RIVERSIDE – The village of Riverside is a step closer to implementing eight improvement projects to the town’s sewer system. The board discussed the improvement projects at their meeting Thursday, which are aimed at increasing performance, reducing the frequency of flooding and separating sanitary and storm combined sewer systems.
Sanitary sewers drain sewage from houses while storm sewers drain excess rain and groundwater from streets.
Orion Galey, senior project manager for Christopher B. Burke Engineering, said these improvement projects stem from the company’s comprehensive sewer study, which focused on examining the limitations of Riverside’s existing sewer systems. The study, which began in July, was conducted after the village received complaints from residents about floods and basement backups.
The main flooding issue facing the village is caused by sanitary backup in the combined sewer systems, the study concluded.
Riverside has four major sewer systems, which are the Maplewood, Longcommon, East Combined and Central Combined watersheds. The minor sewer systems are the Railroad, Scottswood and Olmstead watersheds.
If the board approves the eight projects, which range from $64,000 to $2.8 million, Riverside can implement the improvements throughout the next 10 years.

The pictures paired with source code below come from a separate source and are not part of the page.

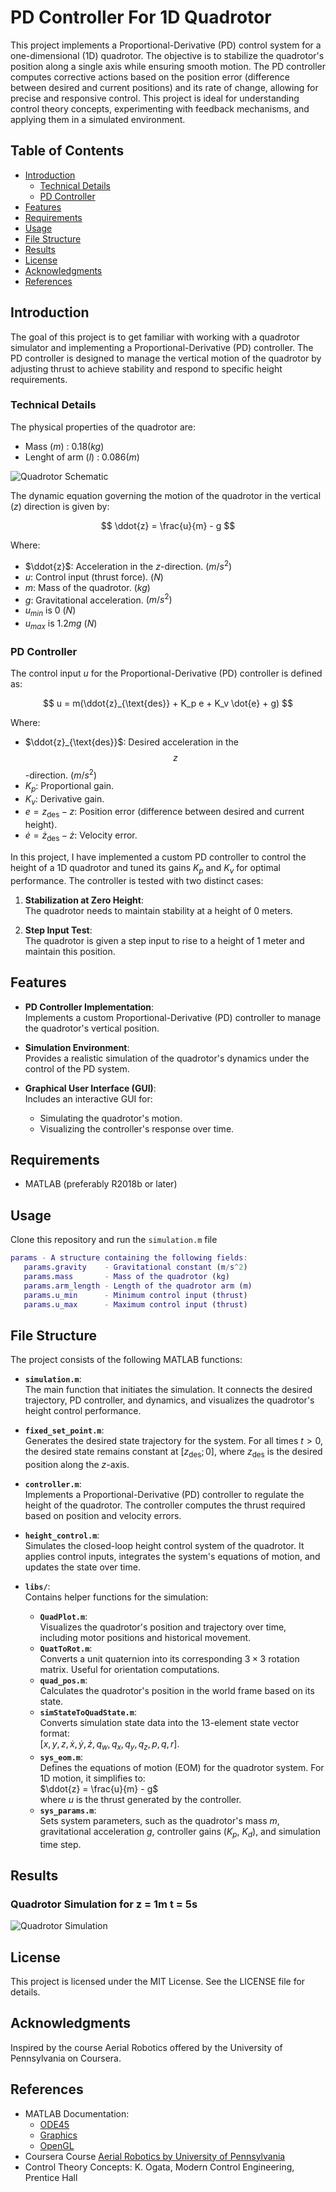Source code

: # PD Controller For 1D Quadrotor
This project implements a Proportional-Derivative (PD) control system for a one-dimensional (1D) quadrotor. The objective is to stabilize the quadrotor's position along a single axis while ensuring smooth motion. The PD controller computes corrective actions based on the position error (difference between desired and current positions) and its rate of change, allowing for precise and responsive control. This project is ideal for understanding control theory concepts, experimenting with feedback mechanisms, and applying them in a simulated environment.

## Table of Contents
- [Introduction](#introduction)
   - [Technical Details](#technical-details)
   - [PD Controller](#pd-controller)
- [Features](#features)
- [Requirements](#requirements)
- [Usage](#usage)
- [File Structure](#file-structure)
- [Results](#results)
- [License](#license)
- [Acknowledgments](#acknowledgments)
- [References](#references)

## Introduction  
The goal of this project is to get familiar with working with a quadrotor simulator and implementing a Proportional-Derivative (PD) controller. The PD controller is designed to manage the vertical motion of the quadrotor by adjusting thrust to achieve stability and respond to specific height requirements.  

### Technical Details  

The physical properties of the quadrotor are:
- Mass ($m$) : 0.18($kg$)
- Lenght of arm ($l$) : 0.086($m$)

![Quadrotor Schematic](Quadrotor_Schematic.png)

The dynamic equation governing the motion of the quadrotor in the vertical ($z$) direction is given by:  

$$
\ddot{z} = \frac{u}{m} - g
$$  

Where:  
- $\ddot{z}$: Acceleration in the $z$-direction. $(m/s^2)$  
- $u$: Control input (thrust force). $(N)$  
- $m$: Mass of the quadrotor. $(kg)$
- $g$: Gravitational acceleration. $(m/s^2)$
- $u_{min}$ is 0 $(N)$
- $u_{max}$ is $1.2mg$ $(N)$  

### PD Controller  
The control input $u$ for the Proportional-Derivative (PD) controller is defined as:  

$$
u = m(\ddot{z}_{\text{des}} + K_p e + K_v \dot{e} + g)
$$  

Where:  
- $\ddot{z}_{\text{des}}$: Desired acceleration in the $$z$$-direction. $(m/s^2)$
- $K_p$: Proportional gain.  
- $K_v$: Derivative gain.  
- $e = z_{\text{des}} - z$: Position error (difference between desired and current height).  
- $\dot{e} = \dot{z}_{\text{des}} - \dot{z}$: Velocity error. 

In this project, I have implemented a custom PD controller to control the height of a 1D quadrotor and tuned its gains $K_p$ and $K_v$ for optimal performance. The controller is tested with two distinct cases:  

1. **Stabilization at Zero Height**:  
   The quadrotor needs to maintain stability at a height of 0 meters.  

2. **Step Input Test**:  
   The quadrotor is given a step input to rise to a height of 1 meter and maintain this position. 

## Features  
- **PD Controller Implementation**:  
  Implements a custom Proportional-Derivative (PD) controller to manage the quadrotor's vertical position.  

- **Simulation Environment**:  
  Provides a realistic simulation of the quadrotor's dynamics under the control of the PD system.  

- **Graphical User Interface (GUI)**:  
  Includes an interactive GUI for:  
  - Simulating the quadrotor's motion.  
  - Visualizing the controller's response over time.

## Requirements
- MATLAB (preferably R2018b or later)

## Usage
Clone this repository and run the `simulation.m` file
```matlab
params - A structure containing the following fields:
   params.gravity    - Gravitational constant (m/s^2)
   params.mass       - Mass of the quadrotor (kg)
   params.arm_length - Length of the quadrotor arm (m)
   params.u_min      - Minimum control input (thrust)
   params.u_max      - Maximum control input (thrust)
```

## **File Structure**  
The project consists of the following MATLAB functions:

- **`simulation.m`**:  
   The main function that initiates the simulation. It connects the desired trajectory, PD controller, and dynamics, and visualizes the quadrotor's height control performance.

- **`fixed_set_point.m`**:  
   Generates the desired state trajectory for the system. For all times $t > 0$, the desired state remains constant at $[z_{\text{des}}; 0]$, where $z_{\text{des}}$ is the desired position along the $z$-axis.

- **`controller.m`**:  
   Implements a Proportional-Derivative (PD) controller to regulate the height of the quadrotor. The controller computes the thrust required based on position and velocity errors.

- **`height_control.m`**:  
   Simulates the closed-loop height control system of the quadrotor. It applies control inputs, integrates the system's equations of motion, and updates the state over time.

- **`libs/`**:  
   Contains helper functions for the simulation:  
   - **`QuadPlot.m`**:  
     Visualizes the quadrotor's position and trajectory over time, including motor positions and historical movement.  
   - **`QuatToRot.m`**:  
     Converts a unit quaternion into its corresponding $3 \times 3$ rotation matrix. Useful for orientation computations.  
   - **`quad_pos.m`**:  
     Calculates the quadrotor's position in the world frame based on its state.  
   - **`simStateToQuadState.m`**:  
     Converts simulation state data into the 13-element state vector format:  
     $[x, y, z, \dot{x}, \dot{y}, \dot{z}, q_w, q_x, q_y, q_z, p, q, r]$.  
   - **`sys_eom.m`**:  
     Defines the equations of motion (EOM) for the quadrotor system. For 1D motion, it simplifies to:  
     $\ddot{z} = \frac{u}{m} - g$  
     where $u$ is the thrust generated by the controller.  
   - **`sys_params.m`**:  
     Sets system parameters, such as the quadrotor's mass $m$, gravitational acceleration $g$, controller gains ($K_p$, $K_d$), and simulation time step.

## Results

### Quadrotor Simulation for z = 1m t = 5s
![Quadrotor Simulation](Simulation.gif)

## License
This project is licensed under the MIT License. See the LICENSE file for details.

## Acknowledgments

Inspired by the course Aerial Robotics offered by the University of Pennsylvania on Coursera.

## References
- MATLAB Documentation:
   - [ODE45](https://www.mathworks.com/help/matlab/ref/ode45.html)
   - [Graphics](https://www.mathworks.com/help/matlab/graphics.html)
   - [OpenGL](https://www.mathworks.com/help/matlab/ref/opengl.html)
- Coursera Course [Aerial Robotics by University of Pennsylvania](https://www.coursera.org/learn/robotics-flight)
- Control Theory Concepts: K. Ogata, Modern Control Engineering, Prentice Hall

The projects include the Railroad Watershed Proposed Outlet, Scottswood Sewer Separation Plan, Maplewood Watershed Proposed Relief Sewer, Longcommon Sewer Separation and Storage Vault Plan, Nuttall Sewer Separation Plan, Rear Yard Storm Sewer Connections, Olmsted Watershed Improvement Plan and the Olmstead Sewer Separation Plan.
Galey said the next step is to meet with village board members to discuss a five to 10 year capital improvement plan.
“It all depends on how much funding Riverside can get to complete these projects,” Galey said. “Once we know how much money the village has, then we can come up with a year-by-year plan.”
Galey said both Riverside and Christopher B. Burke Engineering will approach the Metropolitan Water Reclamation District of Greater Chicago, an agency that protects businesses and homes from flood damage, to see if funding is available.
He added they’ll also look for grants from other agencies.